---
title: "The methylCC user's guide"
author:
- name: Stephanie C. Hicks
  affiliation: Johns Hopkins Bloomberg School of Public Health
- name: Rafael A. Irizarry 
  affiliation: Dana-Farber Cancer Institute
output:
  BiocStyle::html_document:
    toc_float: true
package: methylCC
abstract: |
 A tool to estimate the cell composition of DNA 
   methylation whole blood sample measured on any 
   platform technology (microarray and sequencing).
vignette: |
  %\VignetteIndexEntry{The methylCC user's guide}
  %\VignetteEngine{knitr::rmarkdown}
---

```{r, echo=FALSE, results="hide", message=FALSE}
require(knitr)
opts_chunk$set(error=FALSE, message=FALSE, warning=FALSE)
```

```{r style, echo=FALSE, results='asis'}
BiocStyle::markdown()
```


# Introduction

There are several approaches available to adjust for differents in the
relative proportion of cell types in whole blood measured from
DNA methylation (DNAm). For example, *reference-based approaches*
require the use of reference data sets made up of purified cell types to
identify cell type-specific DNAm signatures. These cell type-specific DNAm
signatures are used to estimate the relative proportions of cell types
directly, but these reference data sets are laborious and expensive to
collect. Furthermore, these reference data sets will need to be
continuously collected over time as new platform technologies emerge
measuring DNAm because the observed methylation levels for the same CpGs
in the same sample vary depending the platform technology.

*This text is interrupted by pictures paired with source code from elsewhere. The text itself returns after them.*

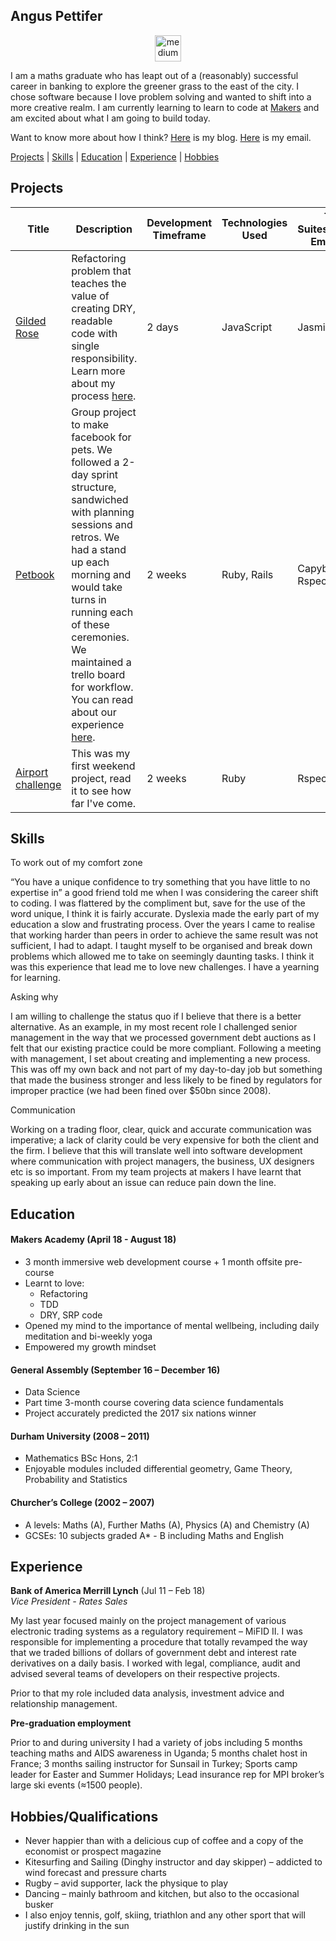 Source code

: ## Angus Pettifer

<p align="center">
  <a href="https://medium.com/@angus.pettifer">
    <img src="http://www.webmasto.com/wp-content/uploads/2017/08/Medium-App-Icon-2017.png" alt="medium" hspace="50" height="42" width="42">
  </a>
</p>

I am a maths graduate who has leapt out of a (reasonably) successful career in banking to explore the greener grass to the east of the city. I chose software because I love problem solving and wanted to shift into a more creative realm. I am currently learning to learn to code at [Makers](https://makers.tech/) and am excited about what I am going to build today.

Want to know more about how I think? [Here](https://blog.makersacademy.com/painting-your-face-green-and-making-a-ship-out-of-glass-a-balancing-act-9fc2f9fc1f46) is my blog. [Here](mailto:angus.pettifer@gmail.com) is my email.


[Projects](#projects) | [Skills](#skills) | [Education](#education) | [Experience](#experience) | [Hobbies](#hobbies)

## Projects

| Title | Description | Development Timeframe | Technologies Used | Test Suites/CIs/CDs Employed |
|--|--|--|--|--|
| [Gilded Rose](https://github.com/anguspettifer/GildedRose-Refactoring-Kata/commits/master) | Refactoring problem that teaches the value of creating DRY, readable code with single responsibility. Learn more about my process [here](https://medium.com/@angus.pettifer/gilded-rose-the-approach-of-a-maker-c9cc3607499e). | 2 days | JavaScript | Jasmine |
| [Petbook](https://github.com/chrisrusselldigital/acebook-petbook) | Group project to make facebook for pets. We followed a 2-day sprint structure, sandwiched with planning sessions and retros. We had a stand up each morning and would take turns in running each of these ceremonies. We maintained a trello board for workflow. You can read about our experience [here](https://medium.com/makers-group-project).  | 2 weeks | Ruby, Rails | Capybara, Rspec |
| [Airport challenge](https://github.com/anguspettifer/airport_challenge) | This was my first weekend project, read it to see how far I've come.  | 2 weeks | Ruby | Rspec |


## Skills

To work out of my comfort zone

“You have a unique confidence to try something that you have little to no expertise in” a good friend told me when I was considering the career shift to coding. I was flattered by the compliment but, save for the use of the word unique, I think it is fairly accurate. Dyslexia made the early part of my education a slow and frustrating process. Over the years I came to realise that working harder than peers in order to achieve the same result was not sufficient, I had to adapt. I taught myself to be organised and break down problems which allowed me to take on seemingly daunting tasks. I think it was this experience that lead me to love new challenges. I have a yearning for learning.


Asking why

I am willing to challenge the status quo if I believe that there is a better alternative. As an example, in my most recent role I challenged senior management in the way that we processed government debt auctions as I felt that our existing practice could be more compliant. Following a meeting with management, I set about creating and implementing a new process. This was off my own back and not part of my day-to-day job but something that made the business stronger and less likely to be fined by regulators for improper practice (we had been fined over $50bn since 2008).


Communication

Working on a trading floor, clear, quick and accurate communication was imperative; a lack of clarity could be very expensive for both the client and the firm. I believe that this will translate well into software development where communication with project managers, the business, UX designers etc is so important. From my team projects at makers I have learnt that speaking up early about an issue can reduce pain down the line.

## Education

#### Makers Academy (April 18 - August 18)

- 3 month immersive web development course + 1 month offsite pre-course
- Learnt to love:
  - Refactoring
  - TDD
  - DRY, SRP code
- Opened my mind to the importance of mental wellbeing, including daily meditation and bi-weekly yoga
- Empowered my growth mindset

#### General Assembly (September 16 – December 16)

- Data Science
- Part time 3-month course covering data science fundamentals
- Project accurately predicted the 2017 six nations winner

#### Durham University (2008 – 2011)

- Mathematics BSc Hons, 2:1
- Enjoyable modules included differential geometry, Game Theory, Probability and Statistics

#### Churcher’s College (2002 – 2007)

- A levels: Maths (A), Further Maths (A), Physics (A) and Chemistry (A)
- GCSEs: 10 subjects graded A* - B including Maths and English

## Experience

**Bank of America Merrill Lynch** (Jul 11 – Feb 18)  
*Vice President - Rates Sales*

My last year focused mainly on the project management of various electronic trading systems as a regulatory requirement – MiFID II. I was responsible for implementing a procedure that totally revamped the way that we traded billions of dollars of government debt and interest rate derivatives on a daily basis. I worked with legal, compliance, audit and advised several teams of developers on their respective projects.

Prior to that my role included data analysis, investment advice and relationship management.

**Pre-graduation employment**

Prior to and during university I had a variety of jobs including 5 months teaching maths and AIDS awareness in Uganda; 5 months chalet host in France; 3 months sailing instructor for Sunsail in Turkey; Sports camp leader for Easter and Summer Holidays; Lead insurance rep for MPI broker’s large ski events (≈1500 people).

## Hobbies/Qualifications

- Never happier than with a delicious cup of coffee and a copy of the economist or prospect magazine
- Kitesurfing and Sailing (Dinghy instructor and day skipper) – addicted to wind forecast and pressure charts
- Rugby – avid supporter, lack the physique to play
- Dancing – mainly bathroom and kitchen, but also to the occasional busker
- I also enjoy tennis, golf, skiing, triathlon and any other sport that will justify drinking in the sun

In contrast, there are *reference-free approaches*,
which are based on methods related to surrogate variable analysis or
linear mixed models. These approaches do not provide
estimates of the relative proportions of cell types, but rather these
methods just remove the variability induced from the differences in
relative cell type proportions in whole blood samples.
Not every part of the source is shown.